Capital city performance was notably divergent, with Melbourne (-3.0%), Hobart (-0.6%), and Canberra (-0.4%) experiencing annual declines, while mid-sized capitals continued to outperform. Perth (+19.1%), Adelaide (+13.1%), and Brisbane (+11.2%) recorded strong annual gains, albeit at a slower pace compared to their peak growth periods earlier in the year. The slowdown in Perth, for example, reflects a slight increase in advertised stock levels, which has softened buyer urgency despite overall demand remaining resilient. In contrast, Adelaide maintained its strong growth trajectory, bolstered by historically low stock levels, with advertised listings tracking -34% below the five-year average.
(CoreLogic, 2025)
The affordability squeeze was most evident in higher-priced market segments, with the upper quartile of capital city values growing by just 1.5% over the year, significantly trailing the 9.8% growth recorded in the lower quartile. This trend
underscores the shift in buyer demand towards more affordable properties as rising mortgage rates and cost-of-living pressures limit purchasing power. First-home buyers and investors have increasingly gravitated towards lower-priced homes, sustaining demand in these segments even as overall market momentum eased.

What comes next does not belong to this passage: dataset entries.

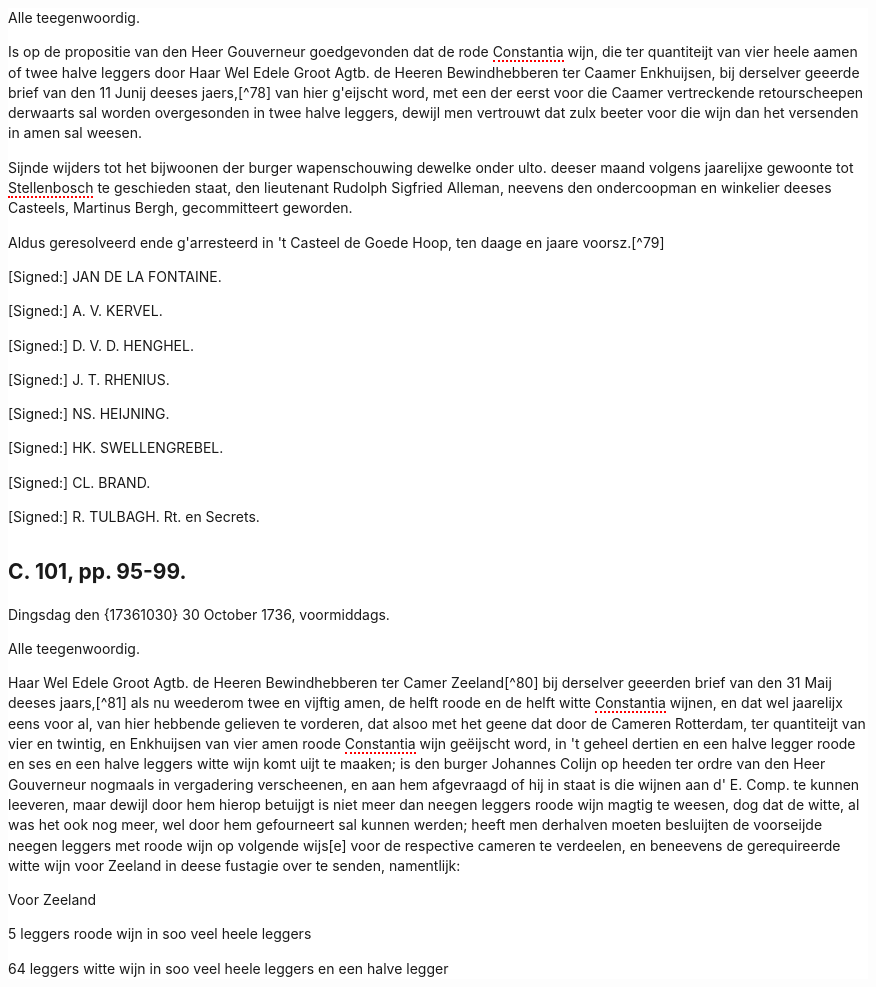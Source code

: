 Alle teegenwoordig.

Is op de propositie van den Heer Gouverneur goedgevonden dat de rode <span style="border-bottom: 2px dotted #FF0000;">Constantia</span> wijn, die ter quantiteijt van vier heele aamen of twee halve leggers door Haar Wel Edele Groot Agtb. de Heeren Bewindhebberen ter Caamer Enkhuijsen, bij derselver geeerde brief van den 11 Junij deeses jaers,[^78] van hier g'eijscht word, met een der eerst voor die Caamer vertreckende retourscheepen derwaarts sal worden overgesonden in twee halve leggers, dewijl men vertrouwt dat zulx beeter voor die wijn dan het versenden in amen sal weesen.

Sijnde wijders tot het bijwoonen der burger wapenschouwing dewelke onder ulto. deeser maand volgens jaarelijxe gewoonte tot <span style="border-bottom: 2px dotted #FF0000;">Stellenbosch</span> te geschieden staat, den lieutenant Rudolph Sigfried Alleman, neevens den ondercoopman en winkelier deeses Casteels, Martinus Bergh, gecommitteert geworden.

Aldus geresolveerd ende g'arresteerd in 't Casteel de Goede Hoop, ten daage en jaare voorsz.[^79] 

[Signed:] JAN DE LA FONTAINE.

[Signed:] A. V. KERVEL.

[Signed:] D. V. D. HENGHEL.

[Signed:] J. T. RHENIUS.

[Signed:] NS. HEIJNING.

[Signed:] HK. SWELLENGREBEL.

[Signed:] CL. BRAND.

[Signed:] R. TULBAGH. Rt. en Secrets.

## C. 101, pp. 95-99.

Dingsdag den {17361030} 30 October 1736, voormiddags.

Alle teegenwoordig.

Haar Wel Edele Groot Agtb. de Heeren Bewindhebberen ter Camer Zeeland[^80] bij derselver geeerden brief van den 31 Maij deeses jaars,[^81] als nu weederom twee en vijftig amen, de helft roode en de helft witte <span style="border-bottom: 2px dotted #FF0000;">Constantia</span> wijnen, en dat wel jaarelijx eens voor al, van hier hebbende gelieven te vorderen, dat alsoo met het geene dat door de Cameren Rotterdam, ter quantiteijt van vier en twintig, en Enkhuijsen van vier amen roode <span style="border-bottom: 2px dotted #FF0000;">Constantia</span> wijn geëijscht word, in 't geheel dertien en een halve legger roode en ses en een halve leggers witte wijn komt uijt te maaken; is den burger Johannes Colijn op heeden ter ordre van den Heer Gouverneur nogmaals in vergadering verscheenen, en aan hem afgevraagd of hij in staat is die wijnen aan d' E. Comp. te kunnen leeveren, maar dewijl door hem hierop betuijgt is niet meer dan neegen leggers roode wijn magtig te weesen, dog dat de witte, al was het ook nog meer, wel door hem gefourneert sal kunnen werden; heeft men derhalven moeten besluijten de voorseijde neegen leggers met roode wijn op volgende wijs[e] voor de respective cameren te verdeelen, en beneevens de gerequireerde witte wijn voor Zeeland in deese fustagie over te senden, namentlijk:

Voor Zeeland

5 leggers roode wijn in soo veel heele leggers

64 leggers witte wijn in soo veel heele leggers en een halve legger


[^1]: Op 28.11.1601 het Joris van Spilbergen na die huidige <span style="border-bottom: 2px dotted #FF0000;">Saldanhabaai</span> verwys as " <span style="border-bottom: 2px dotted #FF0000;">de Aguado Saldamo</span> ", waarskynlik omdat hy dit verwar het met <span style="border-bottom: 2px dotted #FF0000;">Tafelbaai</span> , wat in 1503 deur Antonio de Saldanha <span style="border-bottom: 2px dotted #FF0000;">Agoada da Saldanha</span> genoem is. Vyf dae later het hy <span style="border-bottom: 2px dotted #FF0000;">Tafelbaai</span> sy huidige naam gegee, en sedertdien het <span style="border-bottom: 2px dotted #FF0000;">Saldanhabaai</span> dié naam behou. Dit is nie bekend of <span style="border-bottom: 2px dotted #FF0000;">Portugese</span> skepe <span style="border-bottom: 2px dotted #FF0000;">Saldanhabaai</span> ooit aangedoen het nie, maar die Nederlanders en Franse het dikwels daar aangedoen. In 1666 het die V.O.C. 'n buitepos daar opgerig.
[^2]: Die volgende ongenotuleerde sake is in die kladnotule van hierdie vergadering aangeteken: "Guilliam Heems toegestaan een meijd met haar twee kinderen vrij te geven, hij selfs nevens Borgers sullen borgen syn. Verbeteringen op die scheepen goed te keuren. Een man van 't guarnisoen onder een nieuw verband verbetert". (Kyk C. 113*Resolutiën, Raad van Politie*, Klad, 5.7.1736, p. 400.) Guilliaume Heems se slavin, Caatje van die Caab, is op 7.7.1736 vrygestel. (Kyk C. J.3086 Gemengde Notariele Stukke: vrybrief, 7.7.1736, pp. 76-77.)
[^3]: In die Haagse kopie staan ook*Indiaasse*.
[^4]: In die kladnotule van hierdie vergadering is ook die volgende ongenotuleerde besluit: "Met Eelders te spreeken van de saak van Bootsman Carelsz; de thuijsvaarder van syn resolutie, en <span style="border-bottom: 2px dotted #FF0000;">Turksse</span> pas". In die kladnotule is ook geen verwysing na die laaste saak in bostaande resolusie nie. Kyk C. 113*Resolutiën, Raad van Politie*, Klad, 17.7.1736, p. 401.
[^5]: Onder datum 30.7.1736 verskyn die volgende inskrywing in die dagregister: "Ter oorsaak van het overlijden van den voorleeser der <span style="border-bottom: 2px dotted #FF0000;">Stellenbosche</span> gemeijnte Anthonij Faure den kerkenraad aldaar bij missive van den 29 deeser maand versoek gedaan hebbende, dat den persoon van Abraham Foure weeder tot voorleeser hunner kerke mogt werden aangestelt, soo wierd sulx ter ordre van den Edelen Heer Gouverneur door den eerste clercq aan de leeden des Raads voorgedragen, dewelke het selve approbeerende, is gemelten Foure als daartoe de vereijschte bequaamheijd hebbende, in dienst der E. Comp. aangenoomen en tot die qualiteijt gevordert, met toevoeging eener maandelijxe gagie van sesthien guldens onder een vijf jaarig verband". Kyk C. 614*Dag Register*, 30.7.1736, pp. 99-100; C. 445*Inkomende Brieven, Raad van Politie*: kerkraad, <span style="border-bottom: 2px dotted #FF0000;">Stellenbosch</span> - Goew. en Raad, Kaap, 29.7.1736, p. 639.
[^6]: 'n Besluit van die Politieke Raad in sake verliese in die ladings van 'n aantal skepe en in die pakhuis, wynkelder, wapenkamer en hospitaal, is hieronder weggelaat. Kyk C. 29*Resolutiën, Raad van Politie II*, 7.8.1736, pp. 447-453; C. 292*Memoriën en Rapporten*, 7.8.1736, pp. 517-520.
[^7]: In die Haagse kopie verbeter na*geresolveert*.
[^8]: In die kladnotule van hierdie vergadering verskyn die volgende sake wat nie hierbo genotuleer is nie: "Twee luijden vrij geworden. Ten Holder sal een slave kind mogen vrij geven. 't Affigeeren van billietten der verpagting en van den opneem der pakhuijsen: dit sal bij de voorige resolutie worden ingeschreven". (Kyk C. 113*Resolutiën, Raad van Politie*, Klad, 7.8.1736, p. 401.) Die twee persone wat uit die Kompanjiesdiens getree het, was waarskynlik die soldate Anthonij Koks en Joseph Lodewyk Foehs, terwyl Ten Holder se slawekind, Aurora van die Kaap, op 10.8.1736 vrygestel is. (Kyk C. 237*Requesten en Nominatiën*, 1735-1736, ongedateer, pp. 387-392; C. J.3086 Gemengde Notariële Stukke: vrybrief, 10.8.1736, pp. 84-85.) Die besluit omtrent die bekendmaking van die verpagting van drank, is wel in die notule van die vorige vergadering opgeneem. (Kyk die resolusie van 26.7.1736 en ook voetnoot 143 van 1736 hierbo.)
[^9]: Die kladnotule van hierdie vergadering kan gevind word in C. 113*Resolutiën, Raad van Politie*, Klad, 13.8.1736, p. 402.
[^10]: 'n Besluit van die Politieke Raad met betrekking tot die goedere wat uit die gestrande skip <span style="border-bottom: 2px dotted #0000FF;">Fijenoordt</span> geberg is, is hier weggelaat. Kyk C. 29*Resolutiën, Raad van Politie*II, 16.8.1736, pp. 459-461; C. 292*Memoriën en Rapporten*, 16.8.1736, p. 525.
[^11]: Die kladnotule van hierdie vergadering kan gevind word in C. 113*Resolutiën, Raad van Politie*, Klad, 16.8.1736, p. 402.
[^12]: In sowel die resolusie as die Haagse kopie word hy soms Jan van Engelen en by ander geleenthede Jan van Hengelen genoem.
[^13]: In die Haagse kopie staan ook*gemulecteert*i.p.v.*gemulcteert*.
[^14]: 'n Ou vorm van*costume*.
[^15]: In die Haagse kopie is ook gekopieer*meeriteeren*i.p.v.*meriteeren*.
[^16]: Waarskynlik 'n graadboog.
[^17]: In die Haagse kopie verbeter na*clandestien*.
[^18]: Die skrywer van die Haagse kopie het dit verbeter na*importantie*.
[^19]: In die kladnotule van hierdie vergadering is 'n meer omvattende besluit van die Politieke Raad opgeteken. Dit lui: "De fiscaal geeft een vertoog over, wegens de saak van <span style="border-bottom: 2px dotted #0000FF;">Vreeland</span> segt geen actie tegens stuurman Pelzer te hebben; den schipper word daar op gehoord die segt andere verclaringen de voorgaande contrarieerende te hebben, waarvan hij eenige produceert. De kortheijd van den tyd laat niet toe alles hier te ondersoeken, hebbende den schipper eerst laat geklaagt, men sal de wederseijts overgeleverde papieren oversenden. Maar om verdere verwarringen en selfs muijterijen op de reijs voor te komen, sal hy stuurman Pelzer en den oppermeester hier blijven, tot nadere scheeps occasie; dog hier over sal eerst 't advis der absente Heeren leeden worden gehoord. Item wat den fiscaal segt van 't beedigen der verklaringen". Kyk C. 113*Resolutiën, Raad van Politie*, Klad, 18.8.1736, p. 402.
[^20]: Tot dusver kon die stukke i.v.m. hierdie saak nog nie in die Kaapse Argiefbewaarplek opgespoor word nie.
[^21]: Die kladnotule van hierdie vergadering kan gevind word in C. 113*Resolutiën, Raad van Politie*, Klad, 20.8.1736, p. 403.
[^22]: Onderstaande resolusie is ook woordeliks opgeneem in C. 614*Dag Register*, 31.8.1736, pp. 108-109.
[^23]: In die Haagse kopie staan ook*allomme*, maar in die dagregister is dit verbeter na*alomme*.
[^24]: Kyk C. 760*Memorie Boekje der Verpagtingen van 's Lands Inkomsten*, ongedateer, pp. 40-41. Die pagvoorwaardes vir die verskillende pagte kan gevind word in C. 671*Pacht Conditiën*, 31.8.1736, pp. 455-492.
[^25]: Michael Daniel Lorich van Lüneburg was 'n soldaat toe hy in 1727 met die <span style="border-bottom: 2px dotted #0000FF;">Ketel</span> in die Kaap aangekom het. Nadat hy vir twee jaar as plaaskneg aan Johannes Heufke uitgeleen is, het hy op 22.12.1733 'n vryburger geword. Hy is op 14.10.1736 met Anna Catharina Biesel getroud, maar volgens Mentzel is hulle later weer geskei en het Lorich in 1741 na <span style="border-bottom: 2px dotted #FF0000;">Europa</span> teruggekeer.
[^26]: Isak van Es van Utrecht het in 1718 as matroos op <span style="border-bottom: 2px dotted #0000FF;">Sleewijk</span> na die Kaap gekom. Die volgende jaar was hy 'n kaartemaker en in 1725 het hy uit die Kompanjiesdiens getree en 'n vryburger geword. Op 14.2.1730 het hy weer as bode van die weeskamer tot die Kompanjiesdiens toegetree, maar drie jaar later is hy weens wangedrag ontslaan. Van Es is op 10.8.1721 met Barbara Myburgh getroud. Hy is in 1737 oorlede.
[^27]: Nicolaas Brommert, 'n seun van die Kaapse vryburger Jan Brommert en sy vrou, Anna van Schalkwyk, het in 1725 as assistent by die Kompanjie in diens getree. Op 2.11.1730 het hy egter 'n vryburger geword. Hy is op 28.10.1736 met Sara Krugel getroud.
[^28]: In die Haagse kopie staan ook*Caabsse*.
[^29]: Toe Simon van der Stel die plek waarop <span style="border-bottom: 2px dotted #FF0000;">Stellenbosch</span> later ontstaan het op 8.11. 1679 besoek het, het hy dit na homself vernoem. 'n Aantal koloniste het hulle weldra daar gevestig en in 1682 is die heemrade gekies. In 1685 is 'n landdros aangestel en vir baie jare het die <span style="border-bottom: 2px dotted #FF0000;">Stellenbosch</span> -distrik die hele gebied buite die Kaapse skiereiland beslaan.
[^30]: Michael Daniel Lorich van Lüneburg was 'n soldaat toe hy in 1727 met die <span style="border-bottom: 2px dotted #0000FF;">Ketel</span> in die Kaap aangekom het. Nadat hy vir twee jaar as plaaskneg aan Johannes Heufke uitgeleen is, het hy op 22.12.1733 'n vryburger geword. Hy is op 14.10.1736 met Anna Catharina Biesel getroud, maar volgens Mentzel is hulle later weer geskei en het Lorich in 1741 na <span style="border-bottom: 2px dotted #FF0000;">Europa</span> teruggekeer.
[^31]: Isak van Es van Utrecht het in 1718 as matroos op <span style="border-bottom: 2px dotted #0000FF;">Sleewijk</span> na die Kaap gekom. Die volgende jaar was hy 'n kaartemaker en in 1725 het hy uit die Kompanjiesdiens getree en 'n vryburger geword. Op 14.2.1730 het hy weer as bode van die weeskamer tot die Kompanjiesdiens toegetree, maar drie jaar later is hy weens wangedrag ontslaan. Van Es is op 10.8.1721 met Barbara Myburgh getroud. Hy is in 1737 oorlede.
[^32]: Nicolaas Brommert, 'n seun van die Kaapse vryburger Jan Brommert en sy vrou, Anna van Schalkwyk, het in 1725 as assistent by die Kompanjie in diens getree. Op 2.11.1730 het hy egter 'n vryburger geword. Hy is op 28.10.1736 met Sara Krugel getroud.
[^33]: In die Haagse kopie staan ook*Caabsse*.
[^34]: Toe Simon van der Stel die plek waarop <span style="border-bottom: 2px dotted #FF0000;">Stellenbosch</span> later ontstaan het op 8.11. 1679 besoek het, het hy dit na homself vernoem. 'n Aantal koloniste het hulle weldra daar gevestig en in 1682 is die heemrade gekies. In 1685 is 'n landdros aangestel en vir baie jare het die <span style="border-bottom: 2px dotted #FF0000;">Stellenbosch</span> -distrik die hele gebied buite die Kaapse skiereiland beslaan.
[^35]: In die kladnotule van hierdie vergadering verskyn die volgende ongenotuleerde sake: "Een bandit welkers tijd uijt is, sal hier bij De Wet in leening blijven. De tweede zoon van Faure tot coster van <span style="border-bottom: 2px dotted #FF0000;">Stellenbosch</span> aangestelt. Bernardus van Karnbek tot ƒ11 verhoogt, dit is geweest den 5 Junij passo. Jan Jurgen Drebs vrij geworden. Twee vel bereijders en een zadelmaker volgens gebruijk verbetert. Juffw. Ten Damme twee meijden met haar kinderen toegestaan vrij te geven". (Kyk C. 113*Resolutiën, Raad van Politie*, Klad, 31.8.1736, p. 403.) Die gewese bandiet, Christoffel Kieseldorp, het by die vryburger Johannes Carolus de Wet in diens getree. (Kyk C. J.2886 Kontrakte, 20.9.1736, pp. 152-154.) Die nuwe koster van <span style="border-bottom: 2px dotted #FF0000;">Stellenbosch</span> was waarskynlik Jan Pieter Faure. Jan Jurgen Dreebs se versoek om 'n vrybrief kan gevind word in C. 237*Requesten en Nominatiën*, 1735-1736, ongedateer, pp. 411-412. Helena Gulix, die weduwee Ten Damme, se twee slavinne en hulle kinders is op 7.9.1736 vrygestel. (Vgl. C. J.3086 Gemengde Notariële Stukke: vrybrief, 7.9.1736, pp. 91-94.)
[^36]: Kyk 1/STB.l/11 Notule van Landdros en Heemrade, 6.8.1736, pp. 144-146.
[^37]: Kyk C. 445*Inkomende Brieven, Raad van Politie*: Here XVII - Goew. en Raad, Kaap, 27.3.1736, pp. 659-661.
[^38]: Alexander Coele van Delft was die seun van Pieter Coele en Geertruyd Engelgrave. Hy was boekhouer op die retoerskip die <span style="border-bottom: 2px dotted #0000FF;">Vliegend Hart</span> toe hy op 15.4.1734 toestemming van die Politieke Raad ontvang het om aan die Kaap te bly om sy huwelik te laat voltrek. Op 18.7.1734 is hy toe met Maria Elisabeth de Wit (1712-1757), 'n dogter van Jan de Wit en Maria Adriaansz, getroud. Coele het in 1738 'n vryburger geword en het die plaas <span style="border-bottom: 2px dotted #FF0000;">Schotse Kloof</span> teen <span style="border-bottom: 2px dotted #FF0000;">Vlaeberg</span> besit. Hy het in 1761 na <span style="border-bottom: 2px dotted #FF0000;">Europa</span> teruggekeer.
[^39]: In die kladnotule van hierdie vergadering is die volgende ongenotuleerde sake opgeteken: "Een brandhoudschrijver en baas aan de <span style="border-bottom: 2px dotted #FF0000;">Vishoek</span> verbetert. Drie verbeteringen van de werf a ƒ14 gedaan. Beck een bijtapper van 't bier toegestaan als meede aan Boetendag voor 't <span style="border-bottom: 2px dotted #FF0000;">Rondebosje</span> ... Maarten Koorts in vrijdom gestelt". (Kyk C. 113*Resolutiën, Raad van Politie*, Klad, 4.9.1736, pp. 403-404.) Jan Zacharias Beck, Carl Diederik Buitendach en Marten Koorts se versoekskrifte kan gevind word in C. 237*Requesten en Nominatiën*, 1735-1736, ongedateer, pp. 399-404.
[^40]: Havenberg en sy vrou, Dorothea Kinegers, het op 30.9.1736 'n dogter, Dorothea Christina, in die Kaapse kerk laat doop. Vgl. V.C. 605 Doopregister, Kaapstad, 30.9.1736, p. 106.
[^41]: Dit is waarskynlik 'n barkentein, d.w.s. 'n ligte vrag- of oorlogskip.
[^42]: Kyk C. 353*Attestatiën*, 18.9.1736, pp. 565-569.
[^43]: In sowel die oorspronklike rapport as die Haagse kopie staan ook*bregantijn*.
[^44]: Die huidige <span style="border-bottom: 2px dotted #FF0000;">Leeukop</span> . Volgens Kolbe het die berg sy naam te danke aan die feit dat dit van 'n afstand lyk soos 'n leeu wat lê. Die eerste <span style="border-bottom: 2px dotted #FF0000;">Engelse</span> reisigers wat die Kaap aangedoen het, het die berg die <span style="border-bottom: 2px dotted #FF0000;">Sugar Loaf</span> genoem.
[^45]: Hier word verwys na die Chavonnes-battery, wat in 1726 voltooi is.
[^46]: In sowel die oorspronklike rapport as die Haagse kopie staan ook*bregantjn*.
[^47]: Kyk C. 353*Attestatiën*, 5.9.1736 en 12.9.1736, pp. 573-577, 581-585 en 589-591.
[^48]: In die Haagse kopie verbeter na*nonchalance*.
[^49]: Die naam van 'n rots in die see besuide <span style="border-bottom: 2px dotted #FF0000;">Robbeneiland</span> , tussen die eiland en die vasteland, wat vandag nog onder dieselfde naam bekend is. Dit word reeds aangetoon op 'n kaart van <span style="border-bottom: 2px dotted #FF0000;">Tafelbaai</span> van 1654. Vgl. Map Register 2/4 Wilhelm Blaeu:*Map of* <span style="border-bottom: 2px dotted #FF0000;">Robben Island</span> , 1654.
[^50]: 'n Etmaal aan boord is verdeel in ses wagte van vier uur elk, beginnende met twaalfuur middag, t.w. die agtermiddagwag, platvoetwag, eerste wag, hondewag, dagwag en voormiddagwag. Elke wag was weer onderverdeel in agt glase van 'n halfuur elk.
[^51]: Die skrywer van die oorspronklike verslag het geskryf*immediaat*, wat die korrekte spelling is.
[^52]: Jacobus Möller is in 1697 aan die Kaap gebore. Hy was die seun van Hendrik Christoffel Möller en Margaretha Marquardt. In 1707 het hy as matroos by die Kompanjie in diens getree. Op 9.1.1725, terwyl hy as opperstuurman op die <span style="border-bottom: 2px dotted #0000FF;">Susanna</span> in <span style="border-bottom: 2px dotted #FF0000;">Tafelbaai</span> was, het die Politieke Raad hom benoem as ekwipasiemeester van die Kaap. Op 22.9.1726 is hy met Debora de Koning (1709-1748) van Amsterdam getroud. Hy is in dieselfde jaar ook verkies as lid van die Raad van Justisie. Toe Möller ongeveer in 1747 oorlede is, was hy 'n vermoënde man. Afgesien van agt huise in die <span style="border-bottom: 2px dotted #FF0000;">Tafelvallei</span> , het hy ook die plaas <span style="border-bottom: 2px dotted #FF0000;">Boshof</span> langs die <span style="border-bottom: 2px dotted #FF0000;">Liesbeek</span> besit.
[^53]: Josephus de Grandpreez van Valenciennes was die seun van Noel Joseph de Grandpreez en Bernardina Mousson de la Grenieurie. Hy het in 1720 as soldaat op die <span style="border-bottom: 2px dotted #0000FF;">Linschooten</span> na die Kaap gekom en is twee jaar later as assistent op die sekretarie van die Politieke Raad aangestel. Op 31.7.1725 is hy bevorder tot eerste klerk van die Politieke Raad en op 2.8.1727 tot sekretaris van die Raad van Justisie. In 1730 is hy bevorder tot die rang van onderkoopman en in 1741 tot koopman en sekretaris van die Politieke Raad. Hy is op 1.8.1723 met Louisa Adriana Slotsboo (1708-1762) getroud. De Grandpreez is in 1761 oorlede.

In regional markets, growth outpaced capital cities, with values rising 6.0% over the year compared to 4.5% across combined capitals. Markets in Regional Western Australia (+16.1%), Regional South Australia (+12.5%), and Regional
Queensland (+10.5%) emerged as top performers, driven by affordability, lifestyle preferences, and continued interstate migration. However, regional Victoria and the Northern Territory bucked this trend, with annual declines of -2.7% and -4.7% respectively.
(CoreLogic, 2025)
Rental market trends further highlight the changing dynamics of housing demand. National rental growth slowed to 4.8% annually, marking the smallest rise since 2021. December’s rental index saw only a 0.1% monthly increase, indicating a significant deceleration compared to earlier in the year. This moderation can be partly attributed to stabilising migration trends, larger household formations, and increased investor participation in the rental market. Nonetheless, rental affordability remains a significant challenge, with median rent consuming roughly one-third of median household income.
Looking ahead, market conditions remain finely balanced. Persistently high interest rates, subdued consumer confidence, and ongoing affordability pressures are likely to maintain downward pressure on housing values in 2025. However, tight supply levels, population growth, and ongoing migration are expected to provide some level of support, particularly in mid-sized capital cities and select regional markets. Investors and homebuyers will need to navigate these competing forces carefully, with a strong emphasis on localised market trends and affordability dynamics
shaping outcomes in the months ahead.